» WHAT YOU HAVE TO DO
Output the first line below and each one after it, exactly, up to and including the line holding "This [napari] plugin". Pictures should not be copied.

» EXERCISE DATA
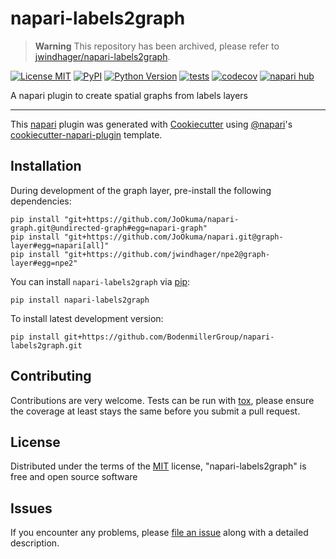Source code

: # napari-labels2graph

> **Warning**
> This repository has been archived, please refer to [jwindhager/napari-labels2graph](https://github.com/jwindhager/napari-labels2graph).

[![License MIT](https://img.shields.io/pypi/l/napari-labels2graph.svg?color=green)](https://github.com/BodenmillerGroup/napari-labels2graph/raw/main/LICENSE)
[![PyPI](https://img.shields.io/pypi/v/napari-labels2graph.svg?color=green)](https://pypi.org/project/napari-labels2graph)
[![Python Version](https://img.shields.io/pypi/pyversions/napari-labels2graph.svg?color=green)](https://python.org)
[![tests](https://github.com/BodenmillerGroup/napari-labels2graph/workflows/tests/badge.svg)](https://github.com/BodenmillerGroup/napari-labels2graph/actions)
[![codecov](https://codecov.io/gh/BodenmillerGroup/napari-labels2graph/branch/main/graph/badge.svg)](https://codecov.io/gh/BodenmillerGroup/napari-labels2graph)
[![napari hub](https://img.shields.io/endpoint?url=https://api.napari-hub.org/shields/napari-labels2graph)](https://napari-hub.org/plugins/napari-labels2graph)

A napari plugin to create spatial graphs from labels layers

----------------------------------

This [napari] plugin was generated with [Cookiecutter] using [@napari]'s [cookiecutter-napari-plugin] template.

## Installation

During development of the graph layer, pre-install the following dependencies:

    pip install "git+https://github.com/JoOkuma/napari-graph.git@undirected-graph#egg=napari-graph"
    pip install "git+https://github.com/JoOkuma/napari.git@graph-layer#egg=napari[all]"
    pip install "git+https://github.com/jwindhager/npe2@graph-layer#egg=npe2"

You can install `napari-labels2graph` via [pip]:

    pip install napari-labels2graph

To install latest development version:

    pip install git+https://github.com/BodenmillerGroup/napari-labels2graph.git

## Contributing

Contributions are very welcome. Tests can be run with [tox], please ensure
the coverage at least stays the same before you submit a pull request.

## License

Distributed under the terms of the [MIT] license,
"napari-labels2graph" is free and open source software

## Issues

If you encounter any problems, please [file an issue] along with a detailed description.

[napari]: https://github.com/napari/napari
[Cookiecutter]: https://github.com/audreyr/cookiecutter
[@napari]: https://github.com/napari
[MIT]: http://opensource.org/licenses/MIT
[cookiecutter-napari-plugin]: https://github.com/napari/cookiecutter-napari-plugin
[file an issue]: https://github.com/BodenmillerGroup/napari-labels2graph/issues
[napari]: https://github.com/napari/napari
[tox]: https://tox.readthedocs.io/en/latest/
[pip]: https://pypi.org/project/pip/
[PyPI]: https://pypi.org/

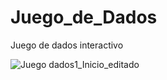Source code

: # Juego_de_Dados
Juego de dados interactivo

![Juego dados1_Inicio_editado](https://github.com/gohset/Juego_de_Dados/assets/76674375/ecfde73b-7f2f-4a8d-976d-5fa9f1ee948d)
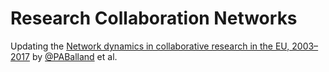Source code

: # Research Collaboration Networks

Updating the [Network dynamics in collaborative research in the EU, 2003–2017](https://www.tandfonline.com/doi/full/10.1080/09654313.2019.1641187) by [@PABalland](https://github.com/PABalland) et al.
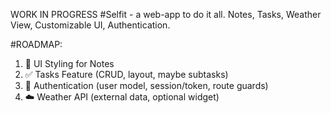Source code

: WORK IN PROGRESS
#Selfit - a web-app to do it all. Notes, Tasks, Weather View, Customizable UI, Authentication.

#ROADMAP:
1. 🎨 UI Styling for Notes
2. ✅ Tasks Feature (CRUD, layout, maybe subtasks)
3. 🔐 Authentication (user model, session/token, route guards)
4. ☁️ Weather API (external data, optional widget)
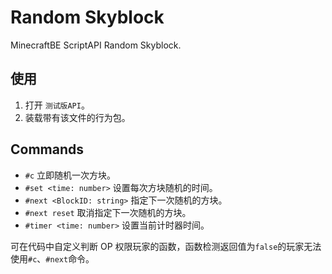 # Random Skyblock
MinecraftBE ScriptAPI Random Skyblock.

## 使用

1. 打开 `测试版API`。
2. 装载带有该文件的行为包。

## Commands

+ `#c` 立即随机一次方块。
+ `#set <time: number>` 设置每次方块随机的时间。
+ `#next <BlockID: string>` 指定下一次随机的方块。
+ `#next reset` 取消指定下一次随机的方块。
+ `#timer <time: number>` 设置当前计时器时间。

可在代码中自定义判断 OP 权限玩家的函数，函数检测返回值为`false`的玩家无法使用`#c`、`#next`命令。
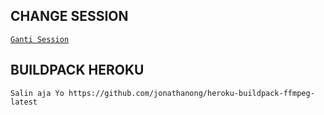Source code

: ## CHANGE SESSION

[`Ganti Session`](https://github.com/XrutzMalesin/DeployBot/blob/master/session.json#L1)

## BUILDPACK HEROKU

`
Salin aja Yo
https://github.com/jonathanong/heroku-buildpack-ffmpeg-latest
`
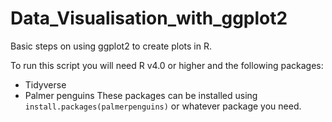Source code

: # Data_Visualisation_with_ggplot2
Basic steps on using ggplot2 to create plots in R.
  
To run this script you will need R v4.0 or higher and the following packages:
- Tidyverse
- Palmer penguins
These packages can be installed using `install.packages(palmerpenguins)` or whatever package you need.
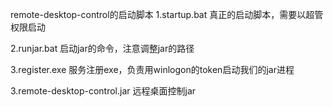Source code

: remote-desktop-control的启动脚本
1.startup.bat  真正的启动脚本，需要以超管权限启动

2.runjar.bat   启动jar的命令，注意调整jar的路径

3.register.exe 服务注册exe，负责用winlogon的token启动我们的jar进程

3.remote-desktop-control.jar 远程桌面控制jar

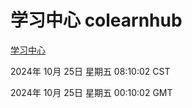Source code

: # 学习中心 colearnhub
[学习中心](http://219.139.199.238:56308/colearnhub/)

2024年 10月 25日 星期五 08:10:02 CST

2024年 10月 25日 星期五 00:10:02 GMT
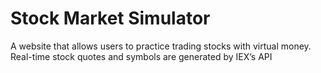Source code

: # Stock Market Simulator
A website that allows users to practice trading stocks with virtual money. Real-time stock quotes and symbols are generated by IEX’s API
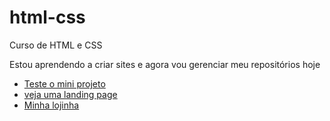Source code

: # html-css
 Curso de HTML e CSS

 Estou aprendendo a criar sites e agora vou gerenciar meu repositórios hoje
<ul>
 <li><a href="https://souzaigor499.github.io/projeto-android/" target="_blank"> Teste o mini projeto </a>
 </li>
 <li><a href="https://souzaigor499.github.io/html-css/landing-page/" target="_blank"> 
 veja uma landing page </a>

 </li>
 <li>
 <a href=https://souzaigor499.github.io/javascript/POO>Minha lojinha</a>
 </li>
 </ul>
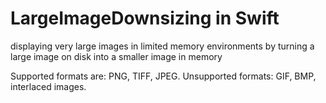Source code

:# LargeImageDownsizing in Swift

displaying very large images in limited memory environments by turning a large image on disk into a smaller image in memory

Supported formats are: PNG, TIFF, JPEG. Unsupported formats: GIF, BMP, interlaced images.


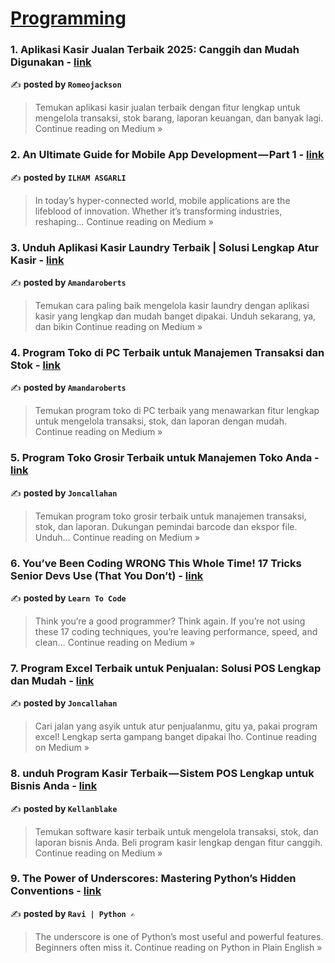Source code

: 
<h1><a href=https://medium.com/tag/programming/recommended target="_blank" rel="noopener noreferrer">Programming</a></h1>
<h3>1. Aplikasi Kasir Jualan Terbaik 2025: Canggih dan Mudah Digunakan - <a href="https://medium.com/@romeojackson/aplikasi-kasir-jualan-terbaik-2025-canggih-dan-mudah-digunakan-b9ee688f0759?source=rss------programming-5" target="_blank" rel="noopener noreferrer">link</a></h3>

✍️ **posted by `Romeojackson`**

<blockquote>Temukan aplikasi kasir jualan terbaik dengan fitur lengkap untuk mengelola transaksi, stok barang, laporan keuangan, dan banyak lagi.
Continue reading on Medium »</blockquote>

<h3>2. An Ultimate Guide for Mobile App Development — Part 1 - <a href="https://medium.com/@ilham-asgarli/an-ultimate-guide-for-mobile-app-development-part-1-65b999efa3ef?source=rss------programming-5" target="_blank" rel="noopener noreferrer">link</a></h3>

✍️ **posted by `ILHAM ASGARLI`**

<blockquote>In today’s hyper-connected world, mobile applications are the lifeblood of innovation. Whether it’s transforming industries, reshaping…
Continue reading on Medium »</blockquote>

<h3>3. Unduh Aplikasi Kasir Laundry Terbaik | Solusi Lengkap Atur Kasir - <a href="https://medium.com/@amandaroberts_60063/unduh-aplikasi-kasir-laundry-terbaik-solusi-lengkap-atur-kasir-812a1ec50fa2?source=rss------programming-5" target="_blank" rel="noopener noreferrer">link</a></h3>

✍️ **posted by `Amandaroberts`**

<blockquote>Temukan cara paling baik mengelola kasir laundry dengan aplikasi kasir yang lengkap dan mudah banget dipakai. Unduh sekarang, ya, dan bikin
Continue reading on Medium »</blockquote>

<h3>4. Program Toko di PC Terbaik untuk Manajemen Transaksi dan Stok - <a href="https://medium.com/@amandaroberts_60063/program-toko-di-pc-terbaik-untuk-manajemen-transaksi-dan-stok-1015f8d72a74?source=rss------programming-5" target="_blank" rel="noopener noreferrer">link</a></h3>

✍️ **posted by `Amandaroberts`**

<blockquote>Temukan program toko di PC terbaik yang menawarkan fitur lengkap untuk mengelola transaksi, stok, dan laporan dengan mudah.
Continue reading on Medium »</blockquote>

<h3>5. Program Toko Grosir Terbaik untuk Manajemen Toko Anda - <a href="https://medium.com/@joncallahan_50167/program-toko-grosir-terbaik-untuk-manajemen-toko-anda-43ef84e8d5a2?source=rss------programming-5" target="_blank" rel="noopener noreferrer">link</a></h3>

✍️ **posted by `Joncallahan`**

<blockquote>Temukan program toko grosir terbaik untuk manajemen transaksi, stok, dan laporan. Dukungan pemindai barcode dan ekspor file. Unduh…
Continue reading on Medium »</blockquote>

<h3>6.  You’ve Been Coding WRONG This Whole Time! 17 Tricks Senior Devs Use (That You Don’t) - <a href="https://medium.com/@learntocodetoday/youve-been-coding-wrong-this-whole-time-17-tricks-senior-devs-use-that-you-don-t-2a39c0f34413?source=rss------programming-5" target="_blank" rel="noopener noreferrer">link</a></h3>

✍️ **posted by `Learn To Code`**

<blockquote>Think you’re a good programmer? Think again. If you’re not using these 17 coding techniques, you’re leaving performance, speed, and clean…
Continue reading on Medium »</blockquote>

<h3>7. Program Excel Terbaik untuk Penjualan: Solusi POS Lengkap dan Mudah - <a href="https://medium.com/@joncallahan_50167/program-excel-terbaik-untuk-penjualan-solusi-pos-lengkap-dan-mudah-9200bf586073?source=rss------programming-5" target="_blank" rel="noopener noreferrer">link</a></h3>

✍️ **posted by `Joncallahan`**

<blockquote>Cari jalan yang asyik untuk atur penjualanmu, gitu ya, pakai program excel! Lengkap serta gampang banget dipakai lho.
Continue reading on Medium »</blockquote>

<h3>8. unduh Program Kasir Terbaik — Sistem POS Lengkap untuk Bisnis Anda - <a href="https://medium.com/@kellanblake/unduh-program-kasir-terbaik-sistem-pos-lengkap-untuk-bisnis-anda-c7ccbe697a13?source=rss------programming-5" target="_blank" rel="noopener noreferrer">link</a></h3>

✍️ **posted by `Kellanblake`**

<blockquote>Temukan software kasir terbaik untuk mengelola transaksi, stok, dan laporan bisnis Anda. Beli program kasir lengkap dengan fitur canggih.
Continue reading on Medium »</blockquote>

<h3>9. The Power of Underscores: Mastering Python’s Hidden Conventions - <a href="https://python.plainenglish.io/the-power-of-underscores-mastering-pythons-hidden-conventions-a93df06bde6f?source=rss------programming-5" target="_blank" rel="noopener noreferrer">link</a></h3>

✍️ **posted by `Ravi | Python ✍️`**

<blockquote>The underscore is one of Python’s most useful and powerful features. Beginners often miss it.
Continue reading on Python in Plain English »</blockquote>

» OUTPUT OF THE EXERCISE
Source code

: # napari-labels2graph

> **Warning**
> This repository has been archived, please refer to [jwindhager/napari-labels2graph](https://github.com/jwindhager/napari-labels2graph).

[![License MIT](https://img.shields.io/pypi/l/napari-labels2graph.svg?color=green)](https://github.com/BodenmillerGroup/napari-labels2graph/raw/main/LICENSE)
[![PyPI](https://img.shields.io/pypi/v/napari-labels2graph.svg?color=green)](https://pypi.org/project/napari-labels2graph)
[![Python Version](https://img.shields.io/pypi/pyversions/napari-labels2graph.svg?color=green)](https://python.org)
[![tests](https://github.com/BodenmillerGroup/napari-labels2graph/workflows/tests/badge.svg)](https://github.com/BodenmillerGroup/napari-labels2graph/actions)
[![codecov](https://codecov.io/gh/BodenmillerGroup/napari-labels2graph/branch/main/graph/badge.svg)](https://codecov.io/gh/BodenmillerGroup/napari-labels2graph)
[![napari hub](https://img.shields.io/endpoint?url=https://api.napari-hub.org/shields/napari-labels2graph)](https://napari-hub.org/plugins/napari-labels2graph)

A napari plugin to create spatial graphs from labels layers

----------------------------------

This [napari] plugin was generated with [Cookiecutter] using [@napari]'s [cookiecutter-napari-plugin] template.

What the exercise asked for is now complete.